Far more pernicious, of course, are our own personal delusions. Sometimes people are literally bullshitters. Sometimes it's not others, it's us. For example, we might be selling a story that we're working harder than anyone else, we're going for the gold medal, but then we end up with the bronze. Take Cameron van der Burgh, I interviewed him a few weeks earlier. At the time he was a world champion breastroker. Now, alas, no longer. What's happened since then? He has been on TV and in magazines, and perhaps he will have to carefully examine whether he wants to continue on the Ryk Route (win a medal, swing it in everyone's face and schmooze with schlebs)or try to go back to being an authentic champion. In other words, grow back some balls.
I like Phelp's humility. He hates coming second, and is not scared to show it. He also doesn't find excuses. You either work hard enough, or you don't. The same applies across the board. Luck is a factor, but if you haven't got yourself ready for a certain level of performance, no matter how lucky or unlucky you get, it's not going to matter.

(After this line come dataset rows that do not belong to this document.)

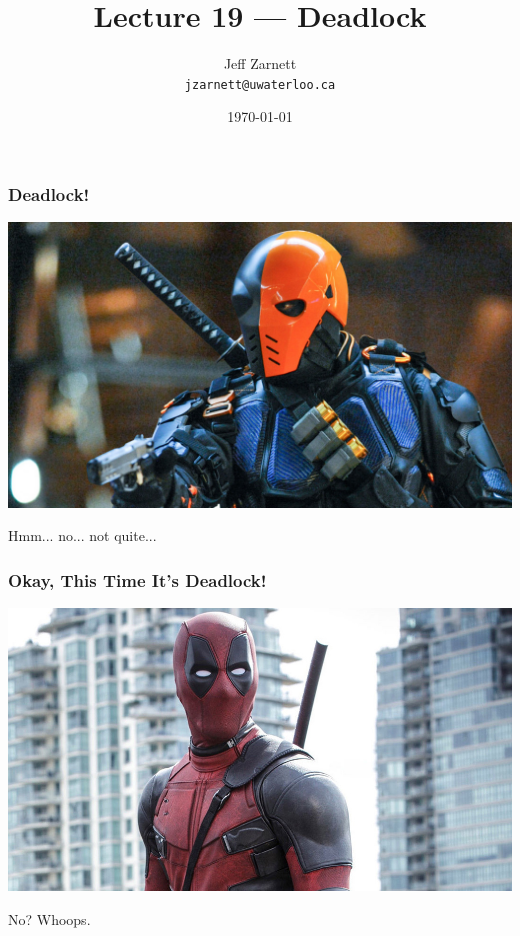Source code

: 

\title{Lecture 19 --- Deadlock }

\author{Jeff Zarnett \\ \small \texttt{jzarnett@uwaterloo.ca}}
\date{\today}




\begin{frame}
	\titlepage

\end{frame}


\begin{frame}
	\frametitle{Deadlock!}

	\begin{center}
		\includegraphics[width=\textwidth]{images/deathstroke.jpg}
	\end{center}

	Hmm... no... not quite...

\end{frame}


\begin{frame}
	\frametitle{Okay, This Time It's Deadlock!}

	\begin{center}
		\includegraphics[width=\textwidth]{images/deadpool.jpg}
	\end{center}

	No? Whoops.

\end{frame}


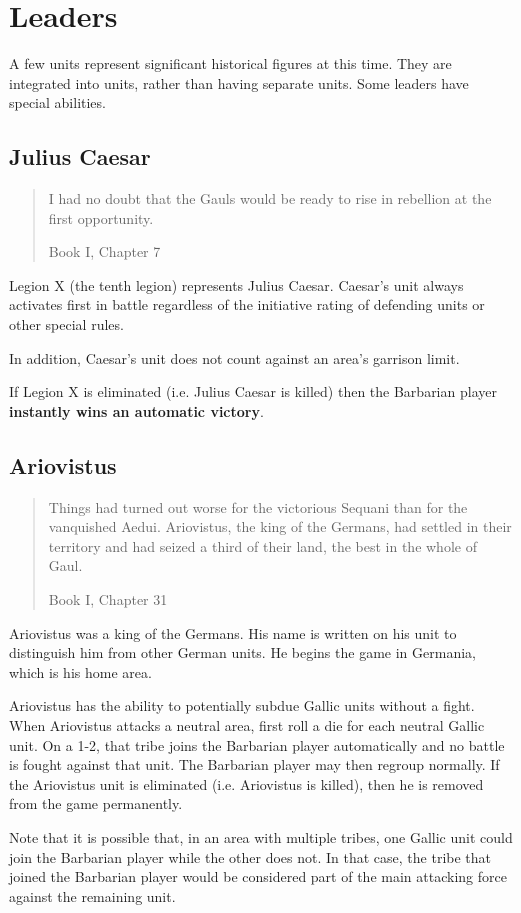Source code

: \section{Leaders}
\par
A few units represent significant historical figures at this time. They are integrated into units, rather than having separate units. Some leaders have special abilities.

\subsection{Julius Caesar}
\blockquote[Book I, Chapter 7]{I had no doubt that the Gauls would be ready to rise in rebellion at the first opportunity.}
\par
Legion X (the tenth legion) represents Julius Caesar. Caesar’s unit always activates first in battle regardless of the initiative rating of defending units or other special rules.

In addition, Caesar’s unit does not count against an area’s garrison limit.

If Legion X is eliminated (i.e. Julius Caesar is killed) then the Barbarian player \textbf{instantly wins an automatic victory}.

\subsection{Ariovistus}
\blockquote[Book I, Chapter 31]{Things had turned out worse for the victorious Sequani than for the vanquished Aedui. Ariovistus, the king of the Germans, had settled in their territory and had seized a third of their land, the best in the whole of Gaul.}
\par
Ariovistus was a king of the Germans. His name is written on his unit to distinguish him from other German units. He begins the game in Germania, which is his home area.

Ariovistus has the ability to potentially subdue Gallic units without a fight. When Ariovistus attacks a neutral area, first roll a die for each neutral Gallic unit. On a 1-2, that tribe joins the Barbarian player automatically and no battle is fought against that unit. The Barbarian player may then regroup normally. If the Ariovistus unit is eliminated (i.e. Ariovistus is killed), then he is removed from the game permanently.

Note that it is possible that, in an area with multiple tribes, one Gallic unit could join the Barbarian player while the other does not. In that case, the tribe that joined the Barbarian player would be considered part of the main attacking force against the remaining unit.

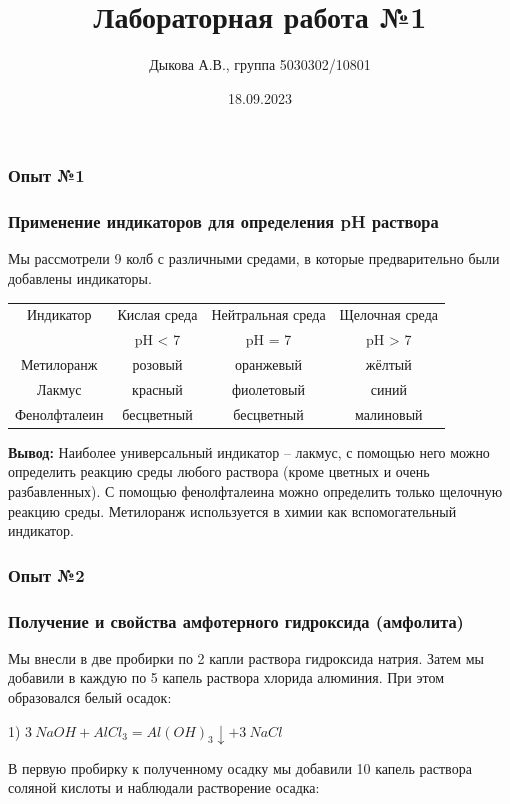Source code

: \documentclass[12pt, a4paper]{article}
\title{Лабораторная работа №1}
\author{Дыкова А.В., группа 5030302/10801}
\date{18.09.2023}
\begin{document}
	
	\subsubsection*{Опыт №1}
	\subsubsection*{Применение индикаторов для определения pH раствора}
	
	Мы рассмотрели 9 колб с различными средами, в которые предварительно были добавлены индикаторы.
	
	\begin{center}
		\begin{tabular}{|c|c|c|c|}
			\hline
			Индикатор & Кислая среда & Нейтральная среда & Щелочная среда \\
			& pH < 7 & pH = 7 & pH > 7 \\
			\hline
			Метилоранж & розовый & оранжевый & жёлтый \\
			\hline
			Лакмус & красный & фиолетовый & синий \\
			\hline
			Фенолфталеин & бесцветный & бесцветный & малиновый \\
			\hline
		\end{tabular}
	\end{center}
	
	\textbf{Вывод:} Наиболее универсальный индикатор -- лакмус, с помощью него можно определить реакцию среды любого раствора (кроме цветных и очень разбавленных). С помощью фенолфталеина можно определить только щелочную реакцию среды. Метилоранж используется в химии как вспомогательный индикатор.
	
	\subsubsection*{Опыт №2}
	\subsubsection*{Получение и свойства амфотерного гидроксида (амфолита)}
	
	Мы внесли в две пробирки по 2 капли раствора гидроксида натрия. Затем мы добавили в каждую по 5 капель раствора хлорида алюминия. При этом образовался белый осадок:
	
	1) $3\ NaOH + AlCl_{3} = Al(OH)_{3} \downarrow + 3\ NaCl$ 
	
	В первую пробирку к полученному осадку мы добавили 10 капель раствора соляной кислоты и наблюдали растворение осадка:
	
\end{document}
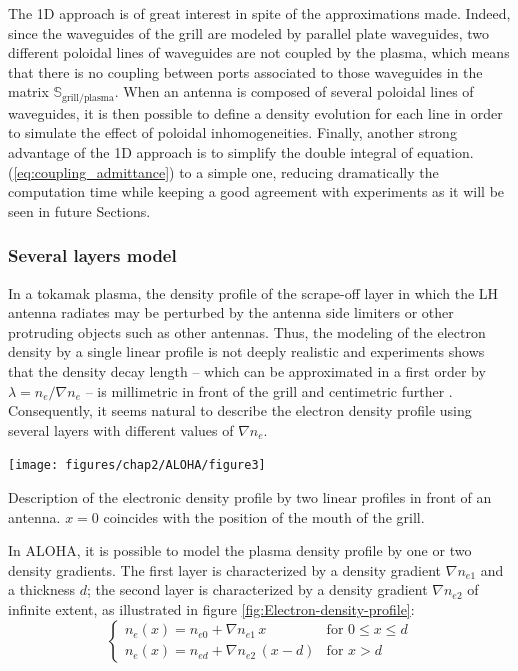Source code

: The 1D approach is of great interest in spite of the approximations made. Indeed, since the waveguides of the grill are modeled by parallel plate waveguides, two different poloidal lines of waveguides are not coupled by the plasma, which means that there is no coupling between ports associated to those waveguides in the matrix $\mathbb{S}_{\mbox{grill/plasma}}$. When an antenna is composed of several poloidal lines of waveguides, it is then possible to define a density evolution for each line in order to simulate the effect of poloidal inhomogeneities. Finally, another strong advantage of the 1D approach is to simplify the double integral of equation.(\ref{eq:coupling_admittance}) to a simple one, reducing dramatically the computation time while keeping a good agreement with experiments as it will be seen in future Sections.


\subsubsection{Several layers model}\label{sec_several_layers_model}

In a tokamak plasma, the density profile of the scrape-off layer in which the LH antenna radiates may be perturbed by the antenna side limiters or other protruding objects such as other antennas. Thus, the modeling of the electron density by a single linear profile is not deeply realistic and experiments shows that the density decay length -- which can be approximated in a first order by $\lambda=n_{e}/\nabla n_{e}$  -- is millimetric in front of the grill and centimetric further . Consequently, it seems natural to describe the electron density profile using several layers with different values of $\nabla n_{e}$.

\begin{marginfigure}
	\texttt{[image: figures/chap2/ALOHA/figure3]}
	\caption{Description of the electronic density profile by two linear profiles
		in front of an antenna. $x=0$ coincides with the position of the
		mouth of the grill.\label{fig:Electron-density-profile} }
\end{marginfigure}

In ALOHA, it is possible to model the plasma density profile by one or two density gradients. The first layer is characterized by a density gradient $\nabla n_{e1}$ and a thickness $d$; the second layer is characterized by a density gradient $\nabla n_{e2}$ of infinite extent, as illustrated in figure \ref{fig:Electron-density-profile}: 
\begin{equation}
\left\{ 
\begin{array}{ll}
n_{e}\left(x\right)=n_{e0}+\nabla n_{e1}\, x & \mbox{for } 0\leq x\leq d\\
n_{e}\left(x\right)=n_{ed}+\nabla n_{e2}\,\left(x-d\right) & \mbox{for }  x>d
\end{array}
\right.
\label{eq:density_profile}
\end{equation}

Now most of us are not Olympic swimmers, but it is useful to apply this psychology to our own lives. Sometimes, especially when you want something badly enough, you have to be cruel to be kind. Sometimes that means recognising an addiction, or a bad habit, or some other weakness. Recognise it, then do something about it. In nature, if you fail to respond to or adapt to a particular change, you die. In the world, you may not die, but you will fail. To stop procrastinating (bullshitting) requires high levels of no nonsense assertiveness. Get honest. On the other end of the spectrum, is perfectionism. Perfectionism attempts to do EVERYTHING right. Perfectionism is a necessary evil for success, but left unchecked it is also a sure path to making ourselves and others miserable.
In short, we need the balls to recognise and call ourselves on our own bullshit, but we also have to discern what level of perfection works...for ourselves, and others. That recipe is not an easy one to discover, in ourselves, and even harder, to maintain. The problem with perfectionism is that it needs to be balanced. Too little, and you're going nowhere. Too much and you're holding the controls far too tightly, and you're either going to stall or burn out the engines (crashing in either case). What then is the ingredient that keeps us sensible? Humility. I'm afraid it doesn't mix well with either success or vanity. Hard work, in service to a meaningful goal (beyond merely our own edification) keeps us humble. And humility keeps us happy.